##### Material for this exercise
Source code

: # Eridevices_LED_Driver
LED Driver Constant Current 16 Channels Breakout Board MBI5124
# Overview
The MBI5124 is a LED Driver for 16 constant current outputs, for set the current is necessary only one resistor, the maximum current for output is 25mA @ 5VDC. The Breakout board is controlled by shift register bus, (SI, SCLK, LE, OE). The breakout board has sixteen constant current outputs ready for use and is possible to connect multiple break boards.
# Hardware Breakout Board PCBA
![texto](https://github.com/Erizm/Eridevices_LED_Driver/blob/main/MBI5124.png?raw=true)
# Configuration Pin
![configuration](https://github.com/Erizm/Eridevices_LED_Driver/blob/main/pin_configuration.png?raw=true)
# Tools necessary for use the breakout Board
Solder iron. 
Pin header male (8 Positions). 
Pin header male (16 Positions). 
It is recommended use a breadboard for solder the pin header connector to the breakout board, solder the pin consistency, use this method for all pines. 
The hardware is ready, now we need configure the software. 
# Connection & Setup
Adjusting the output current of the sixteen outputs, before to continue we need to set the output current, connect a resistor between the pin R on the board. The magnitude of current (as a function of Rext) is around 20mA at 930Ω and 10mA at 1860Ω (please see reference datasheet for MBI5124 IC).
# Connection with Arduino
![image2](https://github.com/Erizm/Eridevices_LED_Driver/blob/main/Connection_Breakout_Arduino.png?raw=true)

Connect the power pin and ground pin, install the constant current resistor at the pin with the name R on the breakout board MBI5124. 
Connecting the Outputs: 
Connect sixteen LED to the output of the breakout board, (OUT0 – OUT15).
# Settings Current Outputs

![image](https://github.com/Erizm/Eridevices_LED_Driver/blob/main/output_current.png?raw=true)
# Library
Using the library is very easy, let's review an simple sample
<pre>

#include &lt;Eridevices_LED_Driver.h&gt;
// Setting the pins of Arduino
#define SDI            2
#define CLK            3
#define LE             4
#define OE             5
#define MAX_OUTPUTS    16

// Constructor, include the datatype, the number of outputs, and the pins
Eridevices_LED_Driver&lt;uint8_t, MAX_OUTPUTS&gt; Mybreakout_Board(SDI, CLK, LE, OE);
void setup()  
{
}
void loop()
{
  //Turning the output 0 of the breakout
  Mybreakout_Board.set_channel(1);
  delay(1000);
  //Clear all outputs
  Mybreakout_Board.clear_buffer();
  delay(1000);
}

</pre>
##########
##### Material for this exercise
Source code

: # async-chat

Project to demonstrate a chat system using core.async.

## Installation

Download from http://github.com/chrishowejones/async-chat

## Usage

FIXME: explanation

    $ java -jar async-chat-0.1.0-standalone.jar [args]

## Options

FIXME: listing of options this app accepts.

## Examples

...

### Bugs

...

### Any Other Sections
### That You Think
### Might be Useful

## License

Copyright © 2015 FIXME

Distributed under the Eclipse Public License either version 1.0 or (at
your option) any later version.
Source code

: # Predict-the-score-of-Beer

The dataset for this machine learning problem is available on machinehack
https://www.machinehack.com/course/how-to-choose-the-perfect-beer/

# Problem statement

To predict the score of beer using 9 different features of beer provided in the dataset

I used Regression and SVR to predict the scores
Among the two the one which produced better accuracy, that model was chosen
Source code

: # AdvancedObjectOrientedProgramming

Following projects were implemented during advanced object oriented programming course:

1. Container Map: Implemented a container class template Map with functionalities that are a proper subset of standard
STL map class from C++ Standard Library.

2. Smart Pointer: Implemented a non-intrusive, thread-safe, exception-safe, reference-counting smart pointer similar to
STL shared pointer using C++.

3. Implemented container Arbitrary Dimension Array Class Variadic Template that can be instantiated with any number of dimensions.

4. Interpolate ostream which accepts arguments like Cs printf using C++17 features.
##########
##### Material for this exercise
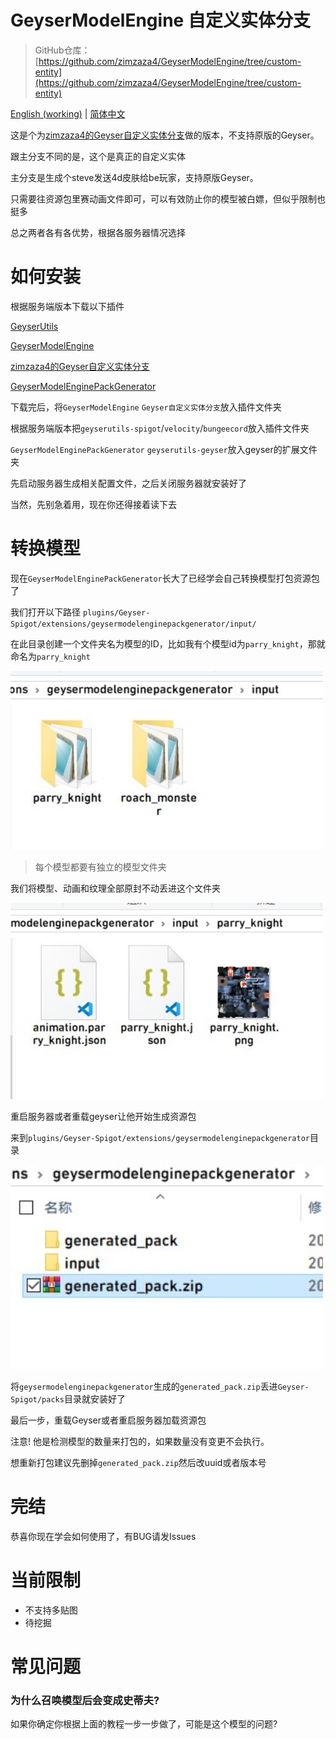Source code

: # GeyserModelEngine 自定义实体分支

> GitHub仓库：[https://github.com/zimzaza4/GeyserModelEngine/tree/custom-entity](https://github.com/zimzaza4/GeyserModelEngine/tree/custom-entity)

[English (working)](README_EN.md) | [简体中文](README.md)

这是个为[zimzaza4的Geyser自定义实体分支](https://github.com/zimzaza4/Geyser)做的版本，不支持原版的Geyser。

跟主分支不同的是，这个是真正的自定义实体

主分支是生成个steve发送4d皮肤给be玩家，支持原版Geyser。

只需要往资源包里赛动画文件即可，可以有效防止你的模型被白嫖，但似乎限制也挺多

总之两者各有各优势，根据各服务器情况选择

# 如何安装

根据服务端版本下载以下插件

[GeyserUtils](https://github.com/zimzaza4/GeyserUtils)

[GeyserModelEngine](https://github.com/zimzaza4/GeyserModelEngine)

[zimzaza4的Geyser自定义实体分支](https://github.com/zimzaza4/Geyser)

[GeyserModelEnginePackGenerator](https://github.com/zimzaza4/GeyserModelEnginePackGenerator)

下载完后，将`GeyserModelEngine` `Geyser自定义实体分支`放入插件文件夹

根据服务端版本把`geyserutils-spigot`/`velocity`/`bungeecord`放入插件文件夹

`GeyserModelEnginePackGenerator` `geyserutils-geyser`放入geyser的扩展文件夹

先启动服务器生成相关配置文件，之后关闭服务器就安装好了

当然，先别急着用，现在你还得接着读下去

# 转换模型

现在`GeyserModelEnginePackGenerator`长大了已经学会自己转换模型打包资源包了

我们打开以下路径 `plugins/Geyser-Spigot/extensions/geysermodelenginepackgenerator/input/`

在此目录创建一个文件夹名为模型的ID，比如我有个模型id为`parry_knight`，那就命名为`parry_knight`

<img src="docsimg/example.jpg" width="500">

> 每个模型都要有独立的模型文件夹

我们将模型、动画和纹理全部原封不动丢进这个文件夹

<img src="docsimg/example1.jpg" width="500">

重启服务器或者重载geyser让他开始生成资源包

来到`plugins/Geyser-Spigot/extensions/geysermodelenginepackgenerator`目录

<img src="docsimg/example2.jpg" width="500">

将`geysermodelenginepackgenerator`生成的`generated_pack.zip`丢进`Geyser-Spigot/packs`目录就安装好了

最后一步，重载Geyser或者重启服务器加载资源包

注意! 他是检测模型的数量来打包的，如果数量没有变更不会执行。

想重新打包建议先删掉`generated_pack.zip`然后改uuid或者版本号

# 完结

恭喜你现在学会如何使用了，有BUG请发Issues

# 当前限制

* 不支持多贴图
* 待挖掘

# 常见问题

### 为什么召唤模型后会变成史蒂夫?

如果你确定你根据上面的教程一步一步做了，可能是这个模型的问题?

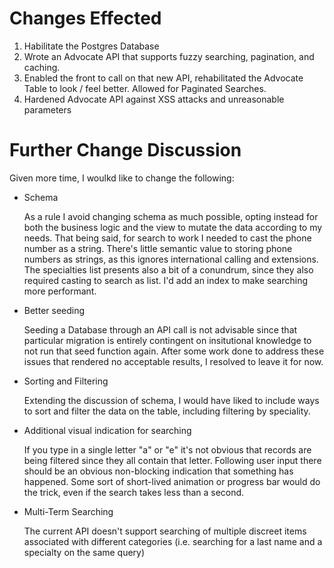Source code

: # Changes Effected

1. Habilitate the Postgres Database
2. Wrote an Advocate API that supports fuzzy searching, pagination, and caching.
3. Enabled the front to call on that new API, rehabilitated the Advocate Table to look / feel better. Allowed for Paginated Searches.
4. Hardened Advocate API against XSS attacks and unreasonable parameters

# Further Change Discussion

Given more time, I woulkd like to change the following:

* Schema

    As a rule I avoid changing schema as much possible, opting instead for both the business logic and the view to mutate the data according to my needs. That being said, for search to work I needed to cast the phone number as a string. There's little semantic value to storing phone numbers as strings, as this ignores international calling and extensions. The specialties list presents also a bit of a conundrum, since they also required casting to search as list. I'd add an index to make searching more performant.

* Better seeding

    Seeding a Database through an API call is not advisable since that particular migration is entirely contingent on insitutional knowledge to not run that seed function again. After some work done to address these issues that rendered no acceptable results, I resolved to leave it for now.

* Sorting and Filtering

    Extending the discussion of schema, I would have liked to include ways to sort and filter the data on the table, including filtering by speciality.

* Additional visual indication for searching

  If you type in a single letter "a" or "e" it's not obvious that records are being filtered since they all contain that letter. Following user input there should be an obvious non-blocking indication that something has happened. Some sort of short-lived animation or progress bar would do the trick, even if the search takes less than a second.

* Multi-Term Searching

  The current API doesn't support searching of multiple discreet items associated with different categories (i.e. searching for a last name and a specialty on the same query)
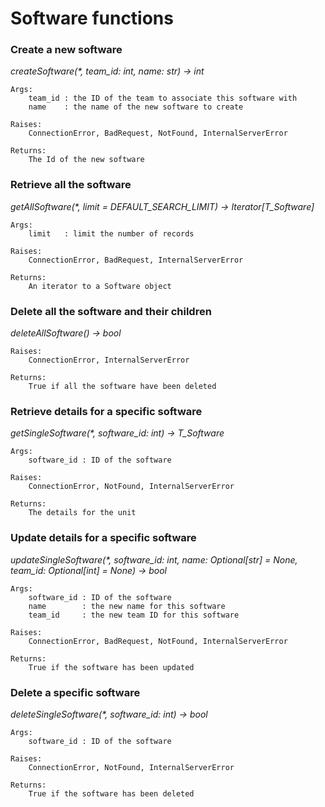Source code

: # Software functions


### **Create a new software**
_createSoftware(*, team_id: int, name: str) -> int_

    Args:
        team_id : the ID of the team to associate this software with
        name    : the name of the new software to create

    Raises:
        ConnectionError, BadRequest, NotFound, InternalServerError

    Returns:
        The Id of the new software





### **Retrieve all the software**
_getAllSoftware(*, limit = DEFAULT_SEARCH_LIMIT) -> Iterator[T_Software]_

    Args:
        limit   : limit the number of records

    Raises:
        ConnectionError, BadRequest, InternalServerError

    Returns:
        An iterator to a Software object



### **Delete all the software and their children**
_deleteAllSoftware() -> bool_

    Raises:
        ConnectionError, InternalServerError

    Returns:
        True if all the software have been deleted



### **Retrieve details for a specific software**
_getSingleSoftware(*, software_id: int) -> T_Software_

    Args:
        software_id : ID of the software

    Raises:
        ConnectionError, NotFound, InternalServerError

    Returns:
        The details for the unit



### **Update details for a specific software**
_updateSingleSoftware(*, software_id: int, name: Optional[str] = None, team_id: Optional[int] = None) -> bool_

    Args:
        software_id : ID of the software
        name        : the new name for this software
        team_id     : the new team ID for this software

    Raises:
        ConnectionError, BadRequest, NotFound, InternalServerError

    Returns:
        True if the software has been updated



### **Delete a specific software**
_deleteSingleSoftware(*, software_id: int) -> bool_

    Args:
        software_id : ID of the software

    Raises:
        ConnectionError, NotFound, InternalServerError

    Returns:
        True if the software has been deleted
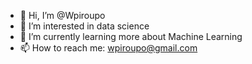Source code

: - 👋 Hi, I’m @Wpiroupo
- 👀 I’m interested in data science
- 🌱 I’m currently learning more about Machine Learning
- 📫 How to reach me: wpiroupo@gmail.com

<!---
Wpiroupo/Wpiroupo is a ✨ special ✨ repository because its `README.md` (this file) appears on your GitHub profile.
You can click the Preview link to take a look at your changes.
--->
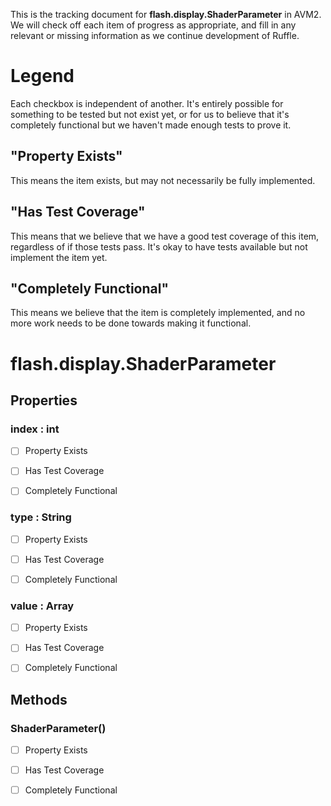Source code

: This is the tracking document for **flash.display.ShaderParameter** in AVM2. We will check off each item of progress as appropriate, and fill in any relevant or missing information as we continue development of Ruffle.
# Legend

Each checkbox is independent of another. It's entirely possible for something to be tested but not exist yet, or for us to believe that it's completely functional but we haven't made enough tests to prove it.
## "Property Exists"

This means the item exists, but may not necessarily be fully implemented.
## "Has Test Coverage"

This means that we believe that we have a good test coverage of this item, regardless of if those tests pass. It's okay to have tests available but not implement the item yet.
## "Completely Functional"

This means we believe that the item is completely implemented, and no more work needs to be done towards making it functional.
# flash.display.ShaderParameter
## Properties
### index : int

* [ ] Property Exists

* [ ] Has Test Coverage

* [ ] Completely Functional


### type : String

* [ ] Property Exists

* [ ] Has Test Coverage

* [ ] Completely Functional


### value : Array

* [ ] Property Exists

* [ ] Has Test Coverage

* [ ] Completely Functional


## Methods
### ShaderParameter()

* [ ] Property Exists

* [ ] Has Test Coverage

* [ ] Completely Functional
##########
#### Task instructions
Taking the entries above, write out exactly each line from the one holding "## Installation" to the one holding "4. Interpolate ostream", both included, and stop there.

#### Response for this exercise
## Installation

Download from http://github.com/chrishowejones/async-chat

## Usage

FIXME: explanation

    $ java -jar async-chat-0.1.0-standalone.jar [args]

## Options

FIXME: listing of options this app accepts.

## Examples

...

### Bugs

...

### Any Other Sections
### That You Think
### Might be Useful

## License

Copyright © 2015 FIXME

Distributed under the Eclipse Public License either version 1.0 or (at
your option) any later version.
Source code

: # Predict-the-score-of-Beer

The dataset for this machine learning problem is available on machinehack
https://www.machinehack.com/course/how-to-choose-the-perfect-beer/

# Problem statement

To predict the score of beer using 9 different features of beer provided in the dataset

I used Regression and SVR to predict the scores
Among the two the one which produced better accuracy, that model was chosen
Source code

: # AdvancedObjectOrientedProgramming

Following projects were implemented during advanced object oriented programming course:

1. Container Map: Implemented a container class template Map with functionalities that are a proper subset of standard
STL map class from C++ Standard Library.

2. Smart Pointer: Implemented a non-intrusive, thread-safe, exception-safe, reference-counting smart pointer similar to
STL shared pointer using C++.

3. Implemented container Arbitrary Dimension Array Class Variadic Template that can be instantiated with any number of dimensions.

4. Interpolate ostream which accepts arguments like Cs printf using C++17 features.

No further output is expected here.